Highlanders leading scorer Phil Martin hit a free throw coming out of the break, and then Cal Poly had 13 unanswered points with Fermin scoring four of his own.
It was a five-minute scoreless skid for UC Riverside (14-17) that the Highlanders ultimately never recovered from.
“I knew we were capable of doing that,” said Hanson, who shot 50 percent from the field and also grabbed a game-high 11 rebounds.“Our defense was great. I think our defense really helped with that, led to good offensive possessions.
It wasn’t about adjustments. Mustangs head coach Joe Callero used the same offensive and defensive strategies in both halves.
Cal Poly switched its man-to-man and matchup zone defenses every few minutes to try and keep Martin from getting comfortable.
Martin had a team-high 15 points, shooting 6 for 13 and 2 for 3 on 3-pointers, but point guard Robert Smith was the only other UC Riverside player in double figures and all 10 of his points came in the first half.
Offensively, Cal Poly attacked the paint against the Highlanders’ collapsing defensive style.
In the three previous games against UC Riverside, including a 70-66 overtime loss in the first round of last year’s Big West Tournament, the Mustangs had been content to settle for 3-point shots.
This time around, Callero made it a priority to force the ball into the paint.
Cal Poly was 4 for 14 from 3-point range, but only former Morro Bay High star Dylan Royer (1 for 7) attempted more than two from the outside.
Instead of shooting from long range, Cal Poly earned huge advantages in free throws, offensive rebounds and second-chance points. The Mustangs made 18 of 20 free throws. The Highlanders only attempted 15, sinking eight.

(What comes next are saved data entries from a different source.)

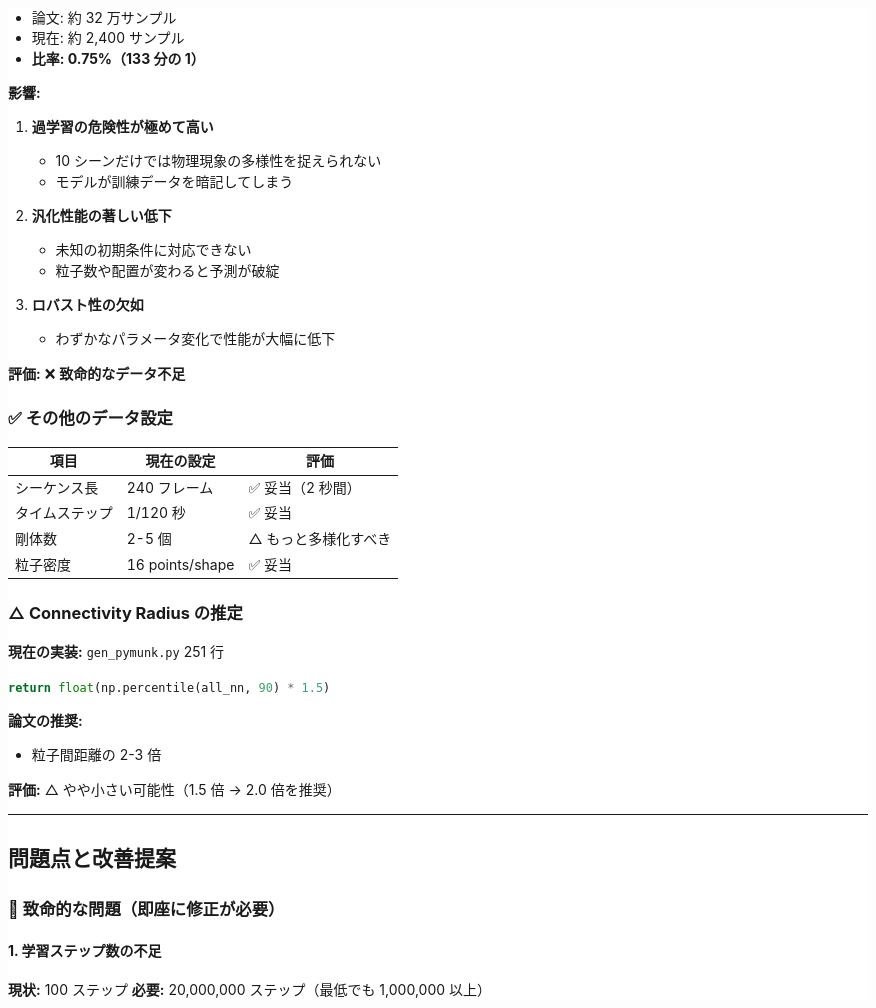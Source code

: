 - 論文: 約 32 万サンプル
- 現在: 約 2,400 サンプル
- **比率: 0.75%（133 分の 1）**

**影響:**

1. **過学習の危険性が極めて高い**

   - 10 シーンだけでは物理現象の多様性を捉えられない
   - モデルが訓練データを暗記してしまう

2. **汎化性能の著しい低下**

   - 未知の初期条件に対応できない
   - 粒子数や配置が変わると予測が破綻

3. **ロバスト性の欠如**
   - わずかなパラメータ変化で性能が大幅に低下

**評価:** ❌ **致命的なデータ不足**

### ✅ その他のデータ設定

| 項目           | 現在の設定      | 評価                 |
| -------------- | --------------- | -------------------- |
| シーケンス長   | 240 フレーム    | ✅ 妥当（2 秒間）    |
| タイムステップ | 1/120 秒        | ✅ 妥当              |
| 剛体数         | 2-5 個          | △ もっと多様化すべき |
| 粒子密度       | 16 points/shape | ✅ 妥当              |

### △ Connectivity Radius の推定

**現在の実装:** `gen_pymunk.py` 251 行

```python
return float(np.percentile(all_nn, 90) * 1.5)
```

**論文の推奨:**

- 粒子間距離の 2-3 倍

**評価:** △ やや小さい可能性（1.5 倍 → 2.0 倍を推奨）

---

## 問題点と改善提案

### 🔴 **致命的な問題（即座に修正が必要）**

#### 1. 学習ステップ数の不足

**現状:** 100 ステップ
**必要:** 20,000,000 ステップ（最低でも 1,000,000 以上）
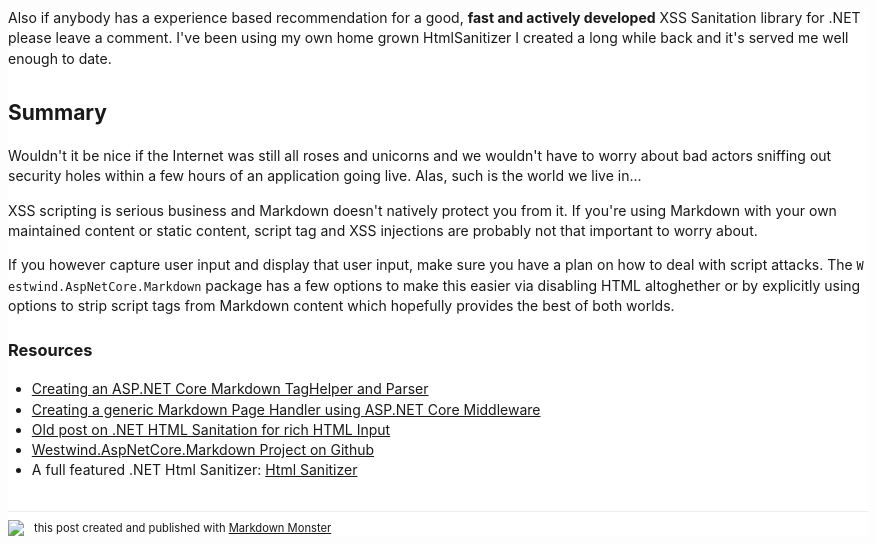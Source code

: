 Also if anybody has a experience based recommendation for a good, **fast and actively developed** XSS Sanitation library for .NET please leave a comment. I've been using my own home grown HtmlSanitizer I created a long while back and it's served me well enough to date.

## Summary
Wouldn't it be nice if the Internet was still all roses and unicorns and we wouldn't have to worry about bad actors sniffing out security holes within a few hours of an application going live. Alas, such is the world we live in...

XSS scripting is serious business and Markdown doesn't natively protect you from it. If you're using Markdown with your own maintained content or static content, script tag and XSS injections are probably not that important to worry about.

If you however capture user input and display that user input, make sure you have a plan on how to deal with script attacks. The `Westwind.AspNetCore.Markdown` package has a few options to make this easier via disabling HTML altoghether or by explicitly using options to strip script tags from Markdown content which hopefully provides the best of both worlds.


### Resources
* [Creating an ASP.NET Core Markdown TagHelper and Parser](https://weblog.west-wind.com/posts/2018/Mar/23/Creating-an-ASPNET-Core-Markdown-TagHelper-and-Parser)
* [Creating a generic Markdown Page Handler using ASP.NET Core Middleware ](https://weblog.west-wind.com/posts/2018/Apr/18/Creating-a-generic-Markdown-Page-Handler-using-ASPNET-Core-Middleware)
* [Old post on .NET HTML Sanitation for rich HTML Input](https://weblog.west-wind.com/posts/2012/Jul/19/NET-HTML-Sanitation-for-rich-HTML-Input)
* [Westwind.AspNetCore.Markdown Project on Github](https://github.com/RickStrahl/Westwind.AspNetCore/tree/master/Westwind.AspNetCore.Markdown)
* A full featured .NET Html Sanitizer: [Html Sanitizer](https://github.com/mganss/HtmlSanitizer)

<div style="margin-top: 30px;font-size: 0.8em;
            border-top: 1px solid #eee;padding-top: 8px;">
    <img src="https://markdownmonster.west-wind.com/favicon.png"
         style="height: 20px;float: left; margin-right: 10px;"/>
    this post created and published with 
    <a href="https://markdownmonster.west-wind.com" 
       target="top">Markdown Monster</a> 
</div>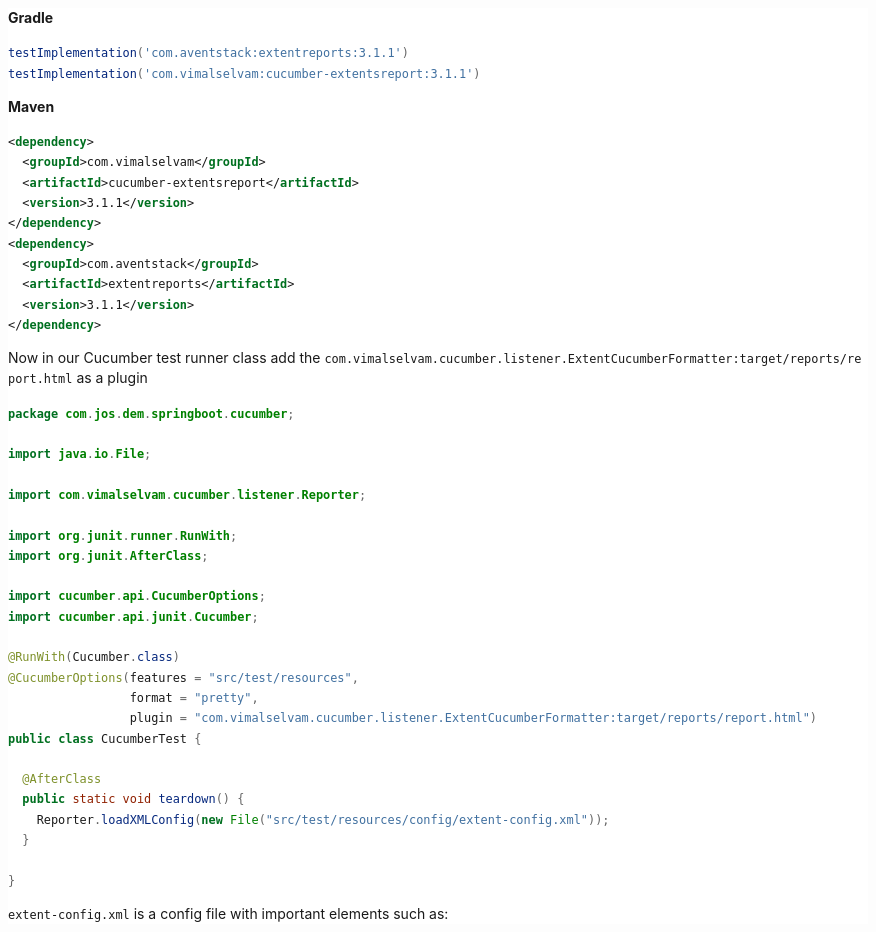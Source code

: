**Gradle**

```groovy
testImplementation('com.aventstack:extentreports:3.1.1')
testImplementation('com.vimalselvam:cucumber-extentsreport:3.1.1')
```

**Maven**

```xml
<dependency>
  <groupId>com.vimalselvam</groupId>
  <artifactId>cucumber-extentsreport</artifactId>
  <version>3.1.1</version>
</dependency>
<dependency>
  <groupId>com.aventstack</groupId>
  <artifactId>extentreports</artifactId>
  <version>3.1.1</version>
</dependency>
```

Now in our Cucumber test runner class add the `com.vimalselvam.cucumber.listener.ExtentCucumberFormatter:target/reports/report.html` as a plugin

```java
package com.jos.dem.springboot.cucumber;

import java.io.File;

import com.vimalselvam.cucumber.listener.Reporter;

import org.junit.runner.RunWith;
import org.junit.AfterClass;

import cucumber.api.CucumberOptions;
import cucumber.api.junit.Cucumber;

@RunWith(Cucumber.class)
@CucumberOptions(features = "src/test/resources",
                 format = "pretty",
                 plugin = "com.vimalselvam.cucumber.listener.ExtentCucumberFormatter:target/reports/report.html")
public class CucumberTest {

  @AfterClass
  public static void teardown() {
    Reporter.loadXMLConfig(new File("src/test/resources/config/extent-config.xml"));
  }

}
```

`extent-config.xml` is a config file with important elements such as:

Cal Poly held a 12-3 advantage in offensive rebounds, turning that into a 14-3 edge in second-chance points.
And for all the “forcing” inside, the Mustangs only committed nine turnovers.
“That was definitely gameplanned,” Callero said. “The 3-point ball did not win the game for us tonight. It was actually our interior passing, our high-low passing, our roll-back passes. ... And then single-digit turnovers was the key, not giving the ball away as well.”
UC Riverside also had a first-half drought that it was able to overcome, missing its first four shots before Smith nailed a 3-pointer 3:21 into the game.
Cal Poly had pulled out to a 5-0 lead on a score in the high post from Will Taylor and a 3-pointer from the wing by Hanson at the 17:28 mark.
Hanson’s was the only 3-pointer Cal Poly would shoot for the next 10 minutes as the Mustangs tried to score exclusively from the inside.
Smith’s 3-pointer jump-started an 8-0 run for the Highlanders that didn’t end until Hanson hit three free throws to tie the score at 8 with 14:21 left in the first.
From that point, the two teams traded leads with neither team able to secure more than a two-score lead on the other for the next 10 minutes.
Cal Poly ended up with a 2-1 advantage in the season series against UC Riverside.
The Mustangs are 0-2 this season against UC Santa Barbara and have not beaten the Gauchos since a 60-57 win in San Luis Obispo in 2010, Callero’s first season at the helm.
UC Santa Barbara has won each of the past two Big West Tournament titles, earning the automatic berth to the NCAA Tournament that goes along with them.
For the first time in those runs to the title, the Big West’s only two Central Coast competitors will face off.
“It’s more than a semifinal game,” Callero said. “It’s a game against the Gauchos and the Mustangs, and the rivalry, it means a lot to our guys. It means a lot to the coaches, the students, the soccer teams and the volleyball teams.”